Food estate menjadi mekanisme baru di dalam menggenjot produktivitas pangan nasional. Mekanisme baru ini secara sistematis akan menggantikan sistem pertanian berbasis rumah tangga petani ke sistem pertanian berbasis agro-bisnis yang sangat terang intervensi pemodalnya sebab Masalah pangan makin dikomersilkan dan diserahkan penuh penggelolaanya perusahaan pertanian dan pangan. Sehingga masa depan petani kecil akan terancam oleh ekspansi perusahaan pertanian skala besar. Dalam konteks ini, maka pengembangan pangan skala luas atau food estate sejatinya bukan diperuntukkan untuk petani kecil, tetapi lahan pertanian yang subur akan diserahkan penguasaan dan pengelolaannya ke koorporasi besar pertanian dan pangan dari Bin Laden Corporation, dari Korea, China, Korindo Group, Mitsubishi Group, PT Sumber Alam Sutra, PT Wolo Agro lestari, PT Comexindo Internasional, PT Bangun Tjipta Sarana, PT Medco Energy, PT Artha Graha, PT Digul Agro Lestari, PT Buana Agro Tama dll.

Sudah saatnya kita mempersolid organisasi kita dan massa rakyat Indonesia sebagai basis untuk terus mempertinggi dan memperhebat perjuangan secara langsung dan berhadap-hadapan dengan lawan-lawan politik yakni seluruh struktur negara borjuis dan seluruh elit politik penindas rakyat yang sangat mencintai sistem kapitalisme.

Kami mengetahui persis bahwa sebenarnya watak asli elit-elit politik, partai partai borjuis yang berada di Senayan dibawah komando SBY-Boediono ternyata sangat tekun mempraktekkan Kapitalisme yang membawa akibat ambruknya seluruh tatanan ekonomi, poliik dan kemanusian.
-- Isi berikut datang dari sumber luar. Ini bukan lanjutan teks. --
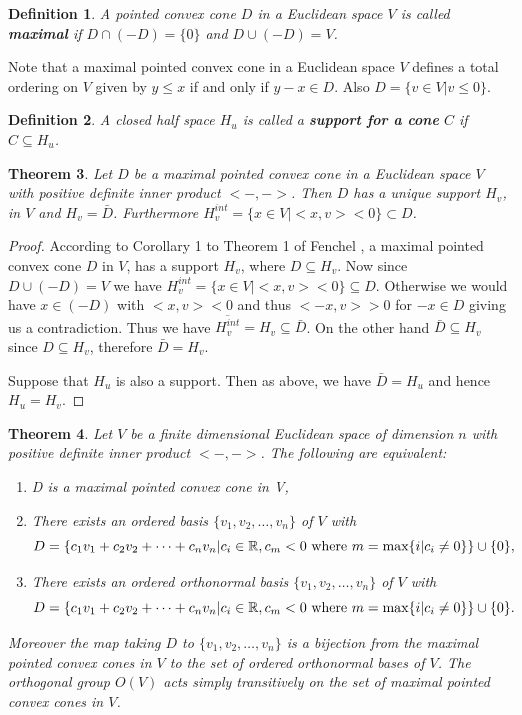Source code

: \documentclass[psamsfonts]{amsart}
\numberwithin{equation}{subsection}
\theoremstyle{plain}
\newtheorem{theorem}{Theorem}[section]
\newtheorem{definition}[theorem]{Definition}
\theoremstyle{definition}
\theoremstyle{remark}
\begin{document}
\begin{definition} A  pointed convex cone $D$ in a Euclidean space $V$  is called {\bf maximal} if $D \cap (-D) = \{0\}$ and $D \cup (-D) = V$. 
\end{definition}




Note that a maximal pointed convex cone  in a Euclidean space $V$   defines a total ordering on $V$ given by $y \leq x$ if and only if $y - x \in D$.  Also $D = \{v \in V | v \leq 0\}$. 

\begin{definition}
A closed half space $H_u$  is called a {\bf support  for a  cone} $C$ if $C \subseteq H_u$.
\end{definition}

\begin{theorem} \label{unique} Let $D$ be a maximal pointed convex cone in a Euclidean space $V$  with  positive definite inner product $<-, - >$. 
Then $D$ has a unique support  $H_v$,  in $V$ and $H_v = \bar{D}$. Furthermore  $H_v^{int} = \{x \in V | <x, v> < 0 \} \subset D$. 
\end{theorem}
\begin{proof} According to Corollary 1 to Theorem 1 of Fenchel \cite{Fenchel},  a maximal pointed convex cone $D$  in $V$,  has a support $H_{v}$, where 
$D \subseteq H_{v}$. Now since $D \cup (-D) = V$ we have $H_v^{int} = \{x \in V | <x, v> < 0 \} \subseteq D$. Otherwise we would have $x \in (-D)$ with $<x, v> < 0$ and thus $<-x, v> > 0$ for $-x \in D$ giving us a contradiction. Thus we have 
$\overline{H_v^{int}}  =  H_{v} \subseteq \bar{D}$.  On the other hand $\bar{D} \subseteq H_{v}$  since $D \subseteq H_{v}$,
therefore $\bar{D} = H_v$. 

 Suppose that $H_{u}$ is also a support. Then as above, we have $\bar{D} = H_u$ and hence $H_u = H_v$. 
\end{proof}



\begin{theorem} \label{equivalence} Let $V$ be a finite dimensional Euclidean  space of dimension $n$ with positive definite inner product $< - , - >$. The following are equivalent:
\begin{enumerate}
\item D is a maximal pointed convex cone in V,
\item There exists an ordered basis $\{v_1, v_2, \dots , v_n \}$ of $V$ with $$D = \{c_1v_1 + c_2v_2 + \dots + c_nv_n | c_i \in \Bbb{R},  c_m < 0 \ \mbox{where} \ m = \mbox{max}\{i | 
c_i \not= 0 \} \} \cup \{0\},$$
\item There exists an ordered  orthonormal basis $\{v_1, v_2, \dots , v_n \}$ of $V$ with $$D = \{c_1v_1 + c_2v_2 + \dots + c_nv_n | c_i \in \Bbb{R},  c_m < 0 \ \mbox{where} \ m = \mbox{max}\{i | 
c_i \not= 0 \} \}  \cup \{0\}.$$
\end{enumerate}
Moreover the map taking $D$ to $\{v_1, v_2, \dots , v_n \}$ is a bijection from the maximal pointed convex cones in $V$ to the set of  ordered  orthonormal bases of $V$. 
The orthogonal  group $O(V)$ acts simply transitively on the set of maximal pointed convex cones in $V$. 
\end{theorem}
\end{document}
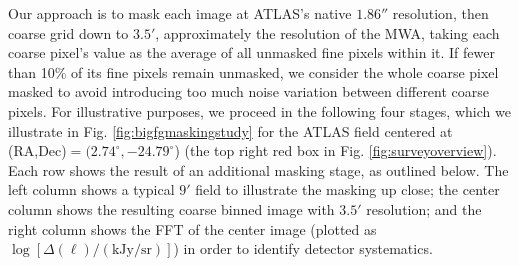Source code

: \documentclass[numberedappendix]{emulateapj}
\begin{document}
Our approach is to mask each image at ATLAS's native $1.86''$ resolution, then coarse grid down to $3.5'$, approximately the resolution of the MWA, taking each coarse pixel's value as the average of all unmasked fine pixels within it. If fewer than 10\% of its fine pixels remain unmasked, we consider the whole coarse pixel masked to avoid introducing too much noise variation between different coarse pixels. For illustrative purposes, we proceed in the following four stages, which we illustrate in Fig. \ref{fig:bigfgmaskingstudy} for the ATLAS field centered at (RA,Dec)$=(2.74^\circ, -24.79^\circ$) (the top right red box in Fig. \ref{fig:surveyoverview}). Each row shows the result of an additional masking stage, as outlined below. The left column shows a typical $9'$ field to illustrate the masking up close; the center column shows the resulting coarse binned image with $3.5'$ resolution; and the right column shows the FFT of the center image (plotted as $\log[\Delta(\ell)/(\text{kJy/sr})]$) in order to identify detector systematics. 
\end{document}
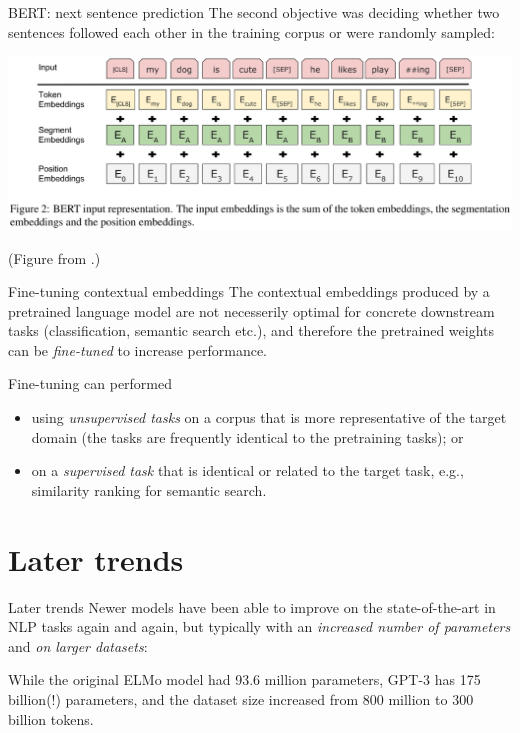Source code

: \documentclass[style=upen, size=14pt]{powerdot}
\newcommand{\gold}{\color{arany}}
\theoremstyle{definition}
\begin{document}
\begin{slide}[toc=]{BERT: next sentence prediction}
  The second objective was deciding whether two sentences followed each other in
  the training corpus or were randomly sampled:\medskip
  
  \begin{centering}
    
    \includegraphics[width=1.\textwidth]{figures/bert2.eps}

    \footnotesize{(Figure from \cite{devlin2018bert}.)}
    
  \end{centering}
\end{slide}


\begin{slide}{Fine-tuning contextual embeddings}
  The contextual embeddings produced by a pretrained language model are not
  necesserily optimal for concrete downstream tasks (classification, semantic
  search etc.), and therefore the pretrained weights can be \emph{\gold fine-tuned} to
  increase performance.

  \bigskip 
  
  Fine-tuning can performed
  \begin{itemize}
  \item using \emph{\gold unsupervised tasks} on a corpus that is more representative of the
    target domain (the tasks are frequently identical to the pretraining tasks); or
  \item on a \emph{\gold supervised task} that is identical or related to the
    target task, e.g., similarity ranking for semantic search.
  \end{itemize}
  
\end{slide}

\section{Later trends}

\begin{slide}[toc=Later trends]{Later trends}
  Newer models have been able to improve on the state-of-the-art in NLP tasks
  again and again, but typically with an \emph{\gold increased number of
    parameters} and \emph{\gold on larger datasets}:\bigskip

  While the original ELMo model had 93.6 million parameters, GPT-3 has 175
  billion(!) parameters, and the dataset size increased from 800 million to 300
  billion tokens.
\end{slide}
\end{document}
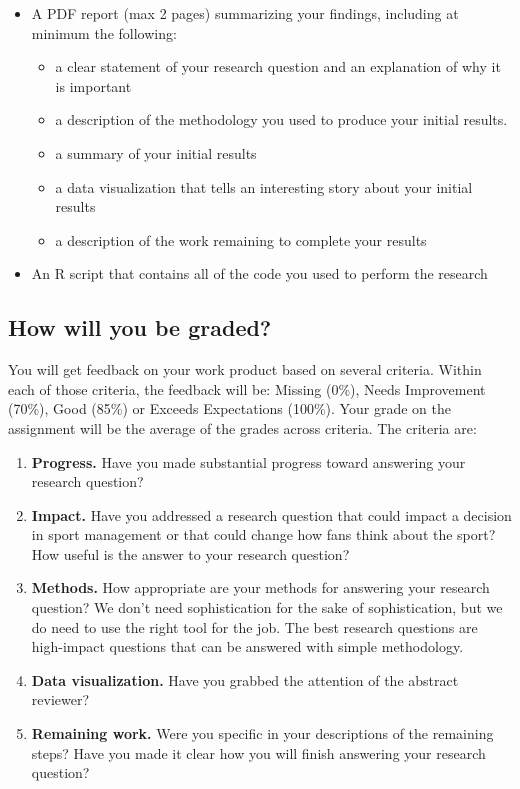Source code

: \documentclass{article}
\begin{document}
        \begin{itemize}
          \item A PDF report (max 2 pages) summarizing your findings, including at minimum the following:
          \begin{itemize}
            \item a clear statement of your research question and an explanation of why it is important
            \item a description of the methodology you used to produce your initial results.
            \item a summary of your initial results
            \item a data visualization that tells an interesting story about your initial results
            \item a description of the work remaining to complete your results
          \end{itemize}
          \item An R script that contains all of the code you used to perform the research
        \end{itemize}

    \subsection*{\sc How will you be graded?}

      You will get feedback on your work product based on several criteria. Within each of those criteria, the feedback will be: Missing (0\%), Needs Improvement (70\%), Good (85\%) or Exceeds Expectations (100\%). Your grade on the assignment will be the average of the grades across criteria. The criteria are:
      \begin{enumerate}
        \item {\bf Progress.} Have you made substantial progress toward answering your research question?
        \item {\bf Impact.} Have you addressed a research question that could impact a decision in sport management or that could change how fans think about the sport? How useful is the answer to your research question?
        \item {\bf Methods.} How appropriate are your methods for answering your research question? We don't need sophistication for the sake of sophistication, but we do need to use the right tool for the job. The best research questions are high-impact questions that can be answered with simple methodology.
        \item {\bf Data visualization.} Have you grabbed the attention of the abstract reviewer?
        \item {\bf Remaining work.} Were you specific in your descriptions of the remaining steps? Have you made it clear how you will finish answering your research question?
      \end{enumerate}
  
\end{document}
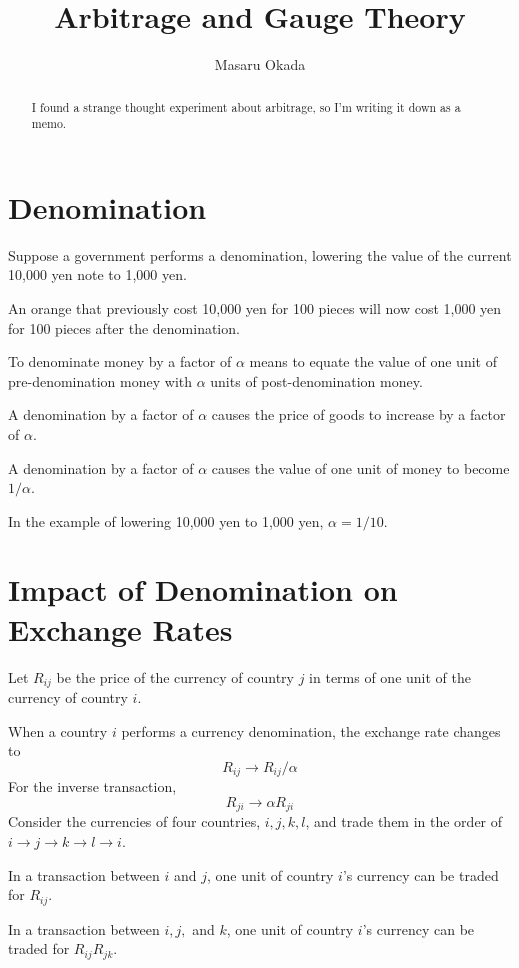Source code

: \documentclass[uplatex]{jsarticle}
\title{
\textbf{Arbitrage and Gauge Theory}
}
\author{
Masaru Okada
}
\begin{document}
\maketitle

\begin{abstract}
	I found a strange thought experiment about arbitrage, so I'm writing it down as a memo.
\end{abstract}

\section{\textbf{Denomination}}

Suppose a government performs a denomination, lowering the value of the current 10,000 yen note to 1,000 yen.

An orange that previously cost 10,000 yen for 100 pieces will now cost 1,000 yen for 100 pieces after the denomination.

To denominate money by a factor of $\alpha$ means to equate the value of one unit of pre-denomination money with $\alpha$ units of post-denomination money.

A denomination by a factor of $\alpha$ causes the price of goods to increase by a factor of $\alpha$.

A denomination by a factor of $\alpha$ causes the value of one unit of money to become $1/\alpha$.

In the example of lowering 10,000 yen to 1,000 yen, $\alpha=1/10$.



\section{\textbf{Impact of Denomination on Exchange Rates}}

Let $R_{ij}$ be the price of the currency of country $j$ in terms of one unit of the currency of country $i$.

When a country $i$ performs a currency denomination, the exchange rate changes to
$$
	R_{ij} \to R_{ij} / \alpha
$$
For the inverse transaction,
$$
	R_{ji} \to \alpha R_{ji}
$$
Consider the currencies of four countries, $i,j,k,l$, and trade them in the order of $i \to j \to k \to l \to i$.

In a transaction between $i$ and $j$, one unit of country $i$'s currency can be traded for $R_{ij}$.

In a transaction between $i,j,$ and $k$, one unit of country $i$'s currency can be traded for
$R_{ij} R_{jk}$.
\end{document}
Oleh karena itu, Kekuasaan rezim kapitalis SBY-BOEDIONO harus digulingkan dengan energi massa dalam persatuan perjuangan, menuju pemerintahan transisional demokratik di bawah kepemimpinan kelas buruh dan tani.

Kami menegaskan sikap untuk:

1. Tolak Upah Murah, Sistem Kerja Kontrak dan Outsourcing, Terapkan Upah Layak Nasional.
2. Batalkan dan Cabut UU 39 Tahun 2009 tentang Kawasan Ekonomi Khusus.
3. Tanah Untuk Rakyat
4. Batalkan pengesahan RUU Pengadaan Tanah Untuk Pembangunan.
5. PP No.18 tahun 2010 dan Batalkan Proyek Food Estate.
6. Pendidikan gratis, ilmiah, kerakyatan dan berkualitas untuk semua golongan tanpa ada diskriminasi.
7. Kesehatan gratis dan berkualitas bagi rakyat.

Tidak ada jalan lain, maka inilah jalan keluar yang harus dilakukan secara cepat, saling terkait dan serempak harus:

1. Negara harus melaksanakan Pembaruan Agraria Sejati di Bawah Kontrol Rakyat.
2. Negara harus Bangun industrialisasi nasional yang mandiri di bawah kontrol kaum buruh.
3. Negara harus melakukan Nasionalisasi asset-asset swasta dalam dan luar negeri dibawah kontrol rakyat.
4. Negara harus menyita harta, mengadili dan penjarakan Koruptor.